Dataset entries:
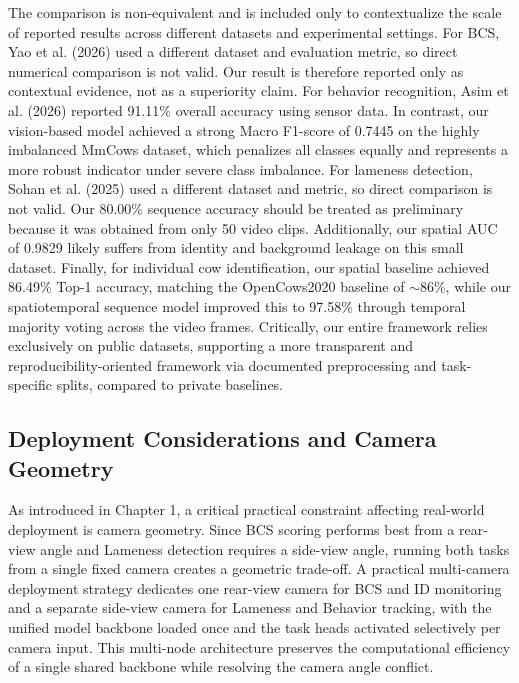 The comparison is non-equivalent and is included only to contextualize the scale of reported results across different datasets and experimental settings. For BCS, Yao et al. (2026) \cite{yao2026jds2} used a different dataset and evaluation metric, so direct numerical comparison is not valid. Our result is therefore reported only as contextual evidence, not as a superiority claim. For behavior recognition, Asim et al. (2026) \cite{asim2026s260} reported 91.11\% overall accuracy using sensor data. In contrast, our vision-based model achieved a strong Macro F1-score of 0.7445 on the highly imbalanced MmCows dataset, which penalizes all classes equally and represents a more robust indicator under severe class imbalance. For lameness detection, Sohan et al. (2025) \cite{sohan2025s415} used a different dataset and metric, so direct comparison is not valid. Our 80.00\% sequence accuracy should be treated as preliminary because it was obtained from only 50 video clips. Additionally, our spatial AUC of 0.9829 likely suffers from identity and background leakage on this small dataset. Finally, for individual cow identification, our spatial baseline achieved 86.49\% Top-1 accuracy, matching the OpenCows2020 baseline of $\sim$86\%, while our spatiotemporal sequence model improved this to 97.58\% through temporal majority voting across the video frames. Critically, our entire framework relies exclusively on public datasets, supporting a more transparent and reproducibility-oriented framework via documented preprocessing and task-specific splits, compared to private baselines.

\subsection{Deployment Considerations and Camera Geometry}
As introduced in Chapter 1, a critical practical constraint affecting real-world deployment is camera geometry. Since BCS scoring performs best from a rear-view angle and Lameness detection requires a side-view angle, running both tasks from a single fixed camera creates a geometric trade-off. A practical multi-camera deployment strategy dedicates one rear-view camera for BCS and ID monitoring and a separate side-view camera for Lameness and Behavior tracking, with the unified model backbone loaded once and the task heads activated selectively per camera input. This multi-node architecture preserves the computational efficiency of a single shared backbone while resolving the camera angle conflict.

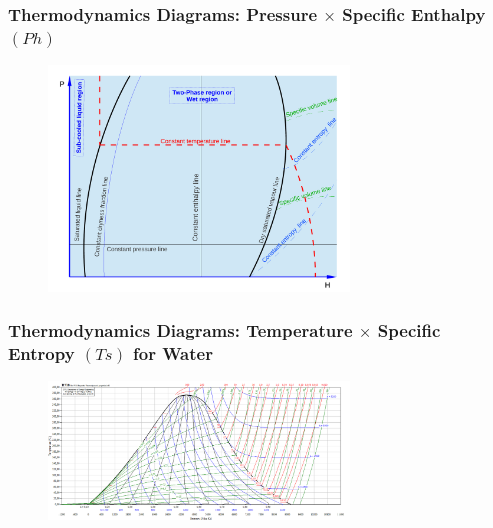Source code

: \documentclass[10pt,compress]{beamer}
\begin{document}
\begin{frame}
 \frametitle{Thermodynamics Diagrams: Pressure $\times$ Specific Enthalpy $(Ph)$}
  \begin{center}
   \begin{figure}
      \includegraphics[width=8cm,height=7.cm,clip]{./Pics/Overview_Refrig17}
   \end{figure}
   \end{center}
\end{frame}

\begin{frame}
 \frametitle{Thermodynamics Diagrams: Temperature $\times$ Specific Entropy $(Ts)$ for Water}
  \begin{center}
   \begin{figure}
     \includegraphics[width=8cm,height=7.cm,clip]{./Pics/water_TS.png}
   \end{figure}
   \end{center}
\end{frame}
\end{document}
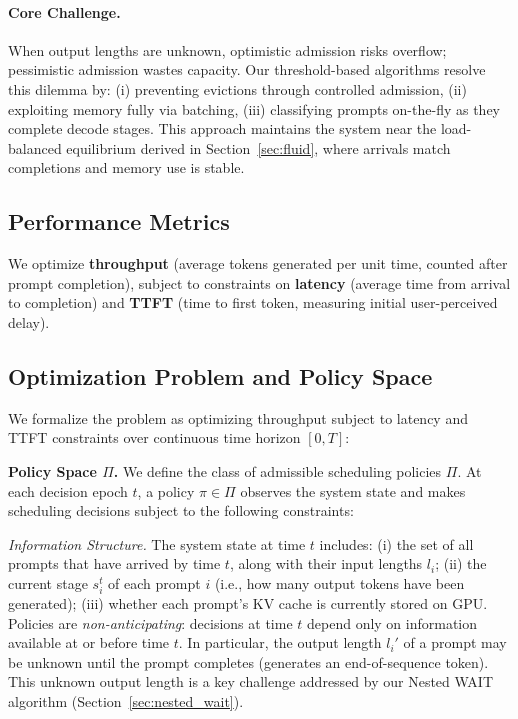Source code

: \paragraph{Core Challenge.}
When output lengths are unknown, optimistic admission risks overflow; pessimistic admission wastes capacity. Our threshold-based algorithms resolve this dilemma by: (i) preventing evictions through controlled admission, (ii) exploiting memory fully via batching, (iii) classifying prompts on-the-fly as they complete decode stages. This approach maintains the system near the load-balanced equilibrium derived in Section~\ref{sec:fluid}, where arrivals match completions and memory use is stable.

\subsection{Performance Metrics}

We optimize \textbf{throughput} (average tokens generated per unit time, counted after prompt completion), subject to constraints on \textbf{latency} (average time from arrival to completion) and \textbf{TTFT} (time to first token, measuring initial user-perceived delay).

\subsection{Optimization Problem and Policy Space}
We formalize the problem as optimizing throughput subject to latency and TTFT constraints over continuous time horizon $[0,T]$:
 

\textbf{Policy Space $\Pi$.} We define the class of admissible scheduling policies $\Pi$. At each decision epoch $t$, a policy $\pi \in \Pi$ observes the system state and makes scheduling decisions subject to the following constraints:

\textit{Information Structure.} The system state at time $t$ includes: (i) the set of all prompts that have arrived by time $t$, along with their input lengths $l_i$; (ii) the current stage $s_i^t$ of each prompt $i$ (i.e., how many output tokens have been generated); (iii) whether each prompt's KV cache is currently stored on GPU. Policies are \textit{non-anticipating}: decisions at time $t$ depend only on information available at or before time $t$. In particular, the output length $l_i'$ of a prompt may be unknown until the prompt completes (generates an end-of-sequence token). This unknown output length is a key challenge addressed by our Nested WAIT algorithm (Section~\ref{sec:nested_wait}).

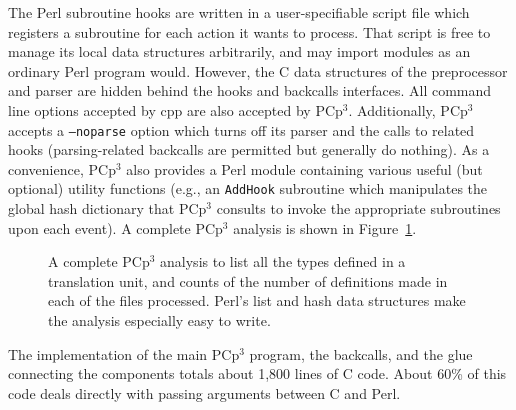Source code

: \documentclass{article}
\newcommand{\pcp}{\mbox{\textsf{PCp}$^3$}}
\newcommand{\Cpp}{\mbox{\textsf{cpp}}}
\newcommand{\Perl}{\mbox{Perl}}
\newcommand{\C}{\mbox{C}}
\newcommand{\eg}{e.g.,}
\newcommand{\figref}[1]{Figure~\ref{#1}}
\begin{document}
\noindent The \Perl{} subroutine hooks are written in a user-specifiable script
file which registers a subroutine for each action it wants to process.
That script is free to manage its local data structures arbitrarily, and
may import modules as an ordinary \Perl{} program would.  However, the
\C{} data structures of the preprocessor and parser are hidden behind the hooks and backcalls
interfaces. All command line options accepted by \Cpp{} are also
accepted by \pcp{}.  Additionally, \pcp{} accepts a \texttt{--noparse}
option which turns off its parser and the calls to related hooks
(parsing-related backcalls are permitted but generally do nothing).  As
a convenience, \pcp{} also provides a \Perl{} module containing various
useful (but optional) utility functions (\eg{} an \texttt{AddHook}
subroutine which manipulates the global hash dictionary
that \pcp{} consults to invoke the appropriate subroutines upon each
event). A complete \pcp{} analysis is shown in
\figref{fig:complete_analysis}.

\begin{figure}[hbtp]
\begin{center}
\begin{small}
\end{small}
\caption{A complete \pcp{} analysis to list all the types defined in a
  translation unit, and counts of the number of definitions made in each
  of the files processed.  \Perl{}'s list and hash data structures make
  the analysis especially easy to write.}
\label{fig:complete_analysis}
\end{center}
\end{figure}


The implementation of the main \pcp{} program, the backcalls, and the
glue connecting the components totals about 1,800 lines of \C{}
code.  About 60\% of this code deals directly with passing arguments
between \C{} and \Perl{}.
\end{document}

--

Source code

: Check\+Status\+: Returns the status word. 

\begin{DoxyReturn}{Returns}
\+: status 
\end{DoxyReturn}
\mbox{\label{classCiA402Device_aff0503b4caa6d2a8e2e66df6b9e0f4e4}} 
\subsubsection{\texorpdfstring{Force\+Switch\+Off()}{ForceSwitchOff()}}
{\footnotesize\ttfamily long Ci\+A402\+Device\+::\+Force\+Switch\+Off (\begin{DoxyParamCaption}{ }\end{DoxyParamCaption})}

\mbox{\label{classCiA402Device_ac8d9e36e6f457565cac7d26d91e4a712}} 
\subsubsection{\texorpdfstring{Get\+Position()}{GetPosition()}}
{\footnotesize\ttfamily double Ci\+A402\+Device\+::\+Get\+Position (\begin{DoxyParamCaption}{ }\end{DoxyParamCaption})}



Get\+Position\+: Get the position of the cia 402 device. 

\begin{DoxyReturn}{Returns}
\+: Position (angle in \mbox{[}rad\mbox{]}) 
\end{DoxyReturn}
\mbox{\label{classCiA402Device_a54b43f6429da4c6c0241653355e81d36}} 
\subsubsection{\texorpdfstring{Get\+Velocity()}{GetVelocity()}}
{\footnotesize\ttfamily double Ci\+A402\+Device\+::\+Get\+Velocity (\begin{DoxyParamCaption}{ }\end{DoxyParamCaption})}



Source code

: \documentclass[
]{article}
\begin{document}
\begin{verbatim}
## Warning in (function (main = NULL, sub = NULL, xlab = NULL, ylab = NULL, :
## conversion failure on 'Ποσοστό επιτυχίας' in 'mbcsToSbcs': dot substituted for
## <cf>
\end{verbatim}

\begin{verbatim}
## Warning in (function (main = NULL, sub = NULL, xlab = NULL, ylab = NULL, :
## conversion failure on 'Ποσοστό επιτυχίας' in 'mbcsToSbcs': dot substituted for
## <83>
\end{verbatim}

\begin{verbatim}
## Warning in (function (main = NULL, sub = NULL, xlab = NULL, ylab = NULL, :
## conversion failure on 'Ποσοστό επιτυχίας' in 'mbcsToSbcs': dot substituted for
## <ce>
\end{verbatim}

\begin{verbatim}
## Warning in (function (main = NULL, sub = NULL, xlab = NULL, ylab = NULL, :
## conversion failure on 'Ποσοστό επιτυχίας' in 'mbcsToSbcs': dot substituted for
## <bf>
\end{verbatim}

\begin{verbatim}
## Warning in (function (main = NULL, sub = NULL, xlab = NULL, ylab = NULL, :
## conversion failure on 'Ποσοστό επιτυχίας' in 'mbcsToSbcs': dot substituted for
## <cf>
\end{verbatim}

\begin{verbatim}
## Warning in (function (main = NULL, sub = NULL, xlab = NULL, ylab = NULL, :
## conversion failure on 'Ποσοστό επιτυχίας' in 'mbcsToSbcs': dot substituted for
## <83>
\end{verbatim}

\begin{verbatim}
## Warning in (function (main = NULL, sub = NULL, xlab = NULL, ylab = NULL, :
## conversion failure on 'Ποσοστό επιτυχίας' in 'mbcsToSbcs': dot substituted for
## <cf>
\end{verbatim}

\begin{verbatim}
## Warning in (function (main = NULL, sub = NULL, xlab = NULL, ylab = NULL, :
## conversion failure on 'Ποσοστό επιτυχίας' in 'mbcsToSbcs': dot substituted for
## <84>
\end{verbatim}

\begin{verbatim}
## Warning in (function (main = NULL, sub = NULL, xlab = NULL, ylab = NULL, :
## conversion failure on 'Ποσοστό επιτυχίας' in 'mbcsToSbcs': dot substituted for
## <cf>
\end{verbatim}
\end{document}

==

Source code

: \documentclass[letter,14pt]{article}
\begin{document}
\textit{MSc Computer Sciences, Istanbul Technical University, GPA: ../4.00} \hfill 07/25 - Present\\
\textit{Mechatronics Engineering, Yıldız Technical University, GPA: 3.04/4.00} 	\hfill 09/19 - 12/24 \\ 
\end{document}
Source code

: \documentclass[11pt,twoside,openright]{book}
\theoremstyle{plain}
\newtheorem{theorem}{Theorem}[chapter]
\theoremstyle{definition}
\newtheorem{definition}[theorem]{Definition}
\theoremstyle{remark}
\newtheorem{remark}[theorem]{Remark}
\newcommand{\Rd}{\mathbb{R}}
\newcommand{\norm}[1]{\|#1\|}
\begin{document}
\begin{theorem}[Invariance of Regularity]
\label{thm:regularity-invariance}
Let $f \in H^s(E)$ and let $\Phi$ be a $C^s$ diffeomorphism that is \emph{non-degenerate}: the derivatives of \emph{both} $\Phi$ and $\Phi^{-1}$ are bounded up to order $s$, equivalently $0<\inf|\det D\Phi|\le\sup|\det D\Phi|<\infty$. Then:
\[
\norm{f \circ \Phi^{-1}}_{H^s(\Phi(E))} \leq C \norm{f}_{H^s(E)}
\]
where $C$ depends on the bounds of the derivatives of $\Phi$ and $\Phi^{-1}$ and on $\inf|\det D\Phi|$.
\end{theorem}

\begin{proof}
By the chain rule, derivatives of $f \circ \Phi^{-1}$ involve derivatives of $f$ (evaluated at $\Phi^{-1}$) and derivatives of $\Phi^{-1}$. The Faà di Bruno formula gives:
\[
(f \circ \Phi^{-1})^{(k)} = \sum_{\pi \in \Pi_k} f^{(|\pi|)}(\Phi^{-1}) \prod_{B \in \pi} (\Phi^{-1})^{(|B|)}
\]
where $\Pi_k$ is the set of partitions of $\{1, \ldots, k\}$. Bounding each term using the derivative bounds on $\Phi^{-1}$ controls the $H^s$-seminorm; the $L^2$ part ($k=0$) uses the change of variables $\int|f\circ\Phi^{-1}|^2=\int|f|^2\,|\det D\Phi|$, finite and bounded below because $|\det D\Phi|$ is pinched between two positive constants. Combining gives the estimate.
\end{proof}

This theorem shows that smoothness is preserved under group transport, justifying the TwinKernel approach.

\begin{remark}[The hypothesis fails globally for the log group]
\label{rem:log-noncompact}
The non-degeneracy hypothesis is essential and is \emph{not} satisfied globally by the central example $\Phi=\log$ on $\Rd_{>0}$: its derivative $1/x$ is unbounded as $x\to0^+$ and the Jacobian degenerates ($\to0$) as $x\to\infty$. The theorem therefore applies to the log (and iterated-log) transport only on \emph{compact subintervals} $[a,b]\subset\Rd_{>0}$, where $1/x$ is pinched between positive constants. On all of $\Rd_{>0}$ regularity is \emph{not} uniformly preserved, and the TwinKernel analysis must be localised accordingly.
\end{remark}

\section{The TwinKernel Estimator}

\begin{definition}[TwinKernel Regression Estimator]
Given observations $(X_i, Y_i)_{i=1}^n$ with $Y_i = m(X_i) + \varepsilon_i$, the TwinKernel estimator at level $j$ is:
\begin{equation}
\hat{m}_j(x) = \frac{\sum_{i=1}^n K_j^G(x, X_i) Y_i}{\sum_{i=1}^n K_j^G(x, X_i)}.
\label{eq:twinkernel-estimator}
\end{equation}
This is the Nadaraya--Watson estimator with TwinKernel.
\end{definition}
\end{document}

#### [REQUIRED WORK]
What number of lines in the data above include the string "throughput"? Answer with that number only.

#### [RESPONSE BELOW]
2